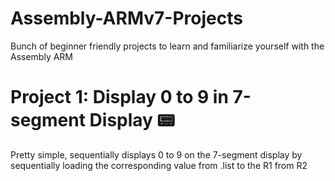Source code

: # Assembly-ARMv7-Projects
Bunch of beginner friendly projects to learn and familiarize yourself with the Assembly ARM 

# Project 1: Display 0 to 9 in 7-segment Display 📟
Pretty simple, sequentially displays 0 to 9 on the 7-segment display by sequentially loading the corresponding value from .list to the R1 from R2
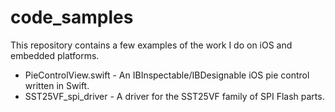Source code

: # code_samples
This repository contains a few examples of the work I do on iOS and embedded platforms.
- PieControlView.swift - An IBInspectable/IBDesignable iOS pie control written in Swift.
- SST25VF_spi_driver - A driver for the SST25VF family of SPI Flash parts.
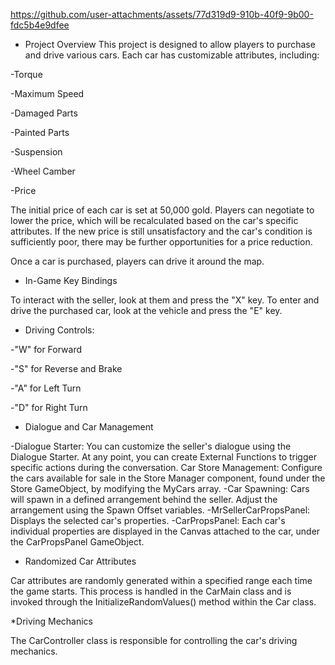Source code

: https://github.com/user-attachments/assets/77d319d9-910b-40f9-9b00-fdc5b4e9dfee


* Project Overview
This project is designed to allow players to purchase and drive various cars. Each car has customizable attributes, including:

-Torque

-Maximum Speed

-Damaged Parts

-Painted Parts

-Suspension

-Wheel Camber

-Price

The initial price of each car is set at 50,000 gold. Players can negotiate to lower the price, which will be recalculated based on the car's specific attributes. If the new price is still unsatisfactory and the car's condition is sufficiently poor, there may be further opportunities for a price reduction.

Once a car is purchased, players can drive it around the map.

* In-Game Key Bindings
  
To interact with the seller, look at them and press the "X" key.
To enter and drive the purchased car, look at the vehicle and press the "E" key.

* Driving Controls:

-"W" for Forward

-"S" for Reverse and Brake

-"A" for Left Turn

-"D" for Right Turn

* Dialogue and Car Management
  
-Dialogue Starter: You can customize the seller's dialogue using the Dialogue Starter. At any point, you can create External Functions to trigger specific actions during the conversation.
Car Store Management: Configure the cars available for sale in the Store Manager component, found under the Store GameObject, by modifying the MyCars array.
-Car Spawning: Cars will spawn in a defined arrangement behind the seller. Adjust the arrangement using the Spawn Offset variables.
-MrSellerCarPropsPanel: Displays the selected car's properties.
-CarPropsPanel: Each car's individual properties are displayed in the Canvas attached to the car, under the CarPropsPanel GameObject.

* Randomized Car Attributes
  
Car attributes are randomly generated within a specified range each time the game starts. This process is handled in the CarMain class and is invoked through the InitializeRandomValues() method within the Car class.

*Driving Mechanics

The CarController class is responsible for controlling the car's driving mechanics.

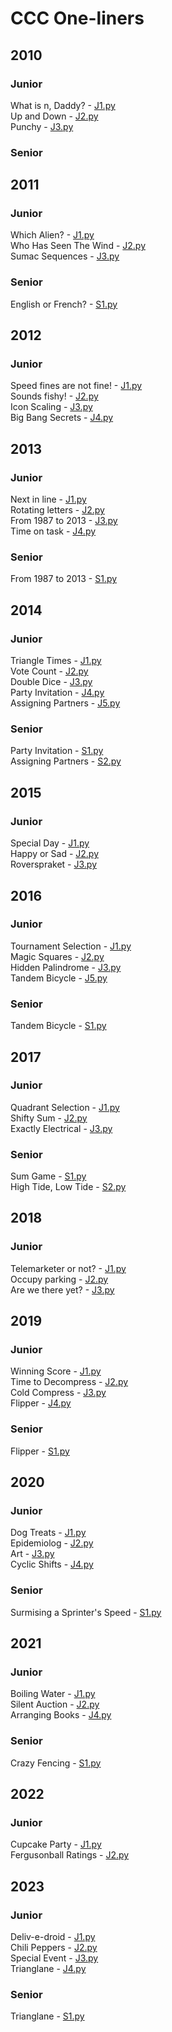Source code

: # CCC One-liners
## 2010
### Junior
What is n, Daddy? - [J1.py](/one-liners/2010/J1.py)<br/>
Up and Down - [J2.py](/one-liners/2010/J2.py)<br/>
Punchy - [J3.py](/one-liners/2010/J3.py)
### Senior
## 2011
### Junior
Which Alien? - [J1.py](/one-liners/2011/J1.py)<br/>
Who Has Seen The Wind - [J2.py](/one-liners/2011/J2.py)<br/>
Sumac Sequences - [J3.py](/one-liners/2011/J3.py)
### Senior
English or French? - [S1.py](/one-liners/2011/S1.py)
## 2012
### Junior
Speed fines are not fine! - [J1.py](/one-liners/2012/J1.py)<br/>
Sounds fishy! - [J2.py](/one-liners/2012/J2.py)<br/>
Icon Scaling - [J3.py](/one-liners/2012/J3.py)<br/>
Big Bang Secrets - [J4.py](/one-liners/2012/J4.py)
## 2013
### Junior
Next in line - [J1.py](/one-liners/2013/J1.py)<br/>
Rotating letters - [J2.py](/one-liners/2013/J2.py)<br/>
From 1987 to 2013 - [J3.py](/one-liners/2013/J3.py)<br/>
Time on task - [J4.py](/one-liners/2013/J4.py)
### Senior
From 1987 to 2013 - [S1.py](/one-liners/2013/J3.py)
## 2014
### Junior
Triangle Times - [J1.py](/one-liners/2014/J1.py)<br/>
Vote Count - [J2.py](/one-liners/2014/J2.py)<br/>
Double Dice - [J3.py](/one-liners/2014/J3.py)<br/>
Party Invitation - [J4.py](/one-liners/2014/J4.py)<br/>
Assigning Partners - [J5.py](/one-liners/2014/J5.py)
### Senior
Party Invitation - [S1.py](/one-liners/2014/J4.py)<br/>
Assigning Partners - [S2.py](/one-liners/2014/J5.py)
## 2015
### Junior
Special Day - [J1.py](/one-liners/2015/J1.py)<br/>
Happy or Sad - [J2.py](/one-liners/2015/J2.py)<br/>
Roverspraket - [J3.py](/one-liners/2015/J3.py)
## 2016
### Junior
Tournament Selection - [J1.py](/one-liners/2016/J1.py)<br/>
Magic Squares - [J2.py](/one-liners/2016/J2.py)<br/>
Hidden Palindrome - [J3.py](/one-liners/2016/J3.py)<br/>
Tandem Bicycle - [J5.py](/one-liners/2016/J5.py)
### Senior
Tandem Bicycle - [S1.py](/one-liners/2016/J5.py)
## 2017
### Junior
Quadrant Selection - [J1.py](/one-liners/2017/J1.py)<br/>
Shifty Sum - [J2.py](/one-liners/2017/J2.py)<br/>
Exactly Electrical - [J3.py](/one-liners/2017/J3.py)
### Senior
Sum Game - [S1.py](/one-liners/2017/S1.py)<br/>
High Tide, Low Tide - [S2.py](/one-liners/2017/S2.py)
## 2018
### Junior
Telemarketer or not? - [J1.py](/one-liners/2018/J1.py)<br/>
Occupy parking - [J2.py](/one-liners/2018/J2.py)<br/>
Are we there yet? - [J3.py](/one-liners/2018/J3.py)
## 2019
### Junior
Winning Score - [J1.py](/one-liners/2019/J1.py)<br/>
Time to Decompress - [J2.py](/one-liners/2019/J2.py)<br/>
Cold Compress - [J3.py](/one-liners/2019/J3.py)<br/>
Flipper - [J4.py](/one-liners/2019/J4.py)
### Senior
Flipper - [S1.py](/one-liners/2019/J4.py)
## 2020
### Junior
Dog Treats - [J1.py](/one-liners/2020/J1.py)<br/>
Epidemiolog - [J2.py](/one-liners/2020/J2.py)<br/>
Art - [J3.py](/one-liners/2020/J3.py)<br/>
Cyclic Shifts - [J4.py](/one-liners/2020/J4.py)
### Senior
Surmising a Sprinter's Speed - [S1.py](/one-liners/2020/S1.py)
## 2021
### Junior
Boiling Water - [J1.py](/one-liners/2021/J1.py)<br/>
Silent Auction - [J2.py](/one-liners/2021/J2.py)<br/>
Arranging Books - [J4.py](/one-liners/2021/J4.py)
### Senior
Crazy Fencing - [S1.py](/one-liners/2021/S1.py)
## 2022
### Junior
Cupcake Party - [J1.py](/one-liners/2022/J1.py)<br/>
Fergusonball Ratings - [J2.py](/one-liners/2022/J2.py)
## 2023
### Junior
Deliv-e-droid - [J1.py](/one-liners/2023/J1.py)<br/>
Chili Peppers - [J2.py](/one-liners/2023/J2.py)<br/>
Special Event - [J3.py](/one-liners/2023/J3.py)<br/>
Trianglane - [J4.py](/one-liners/2023/J4.py)
### Senior
Trianglane - [S1.py](/one-liners/2023/J4.py)<br/>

::::::::

• WHAT NEEDS TO BE DONE: Go through the entries above and copy each line holding the string "Management".

• RESPONSE AREA:
* Dialogue and Car Management
Car Store Management: Configure the cars available for sale in the Store Manager component, found under the Store GameObject, by modifying the MyCars array.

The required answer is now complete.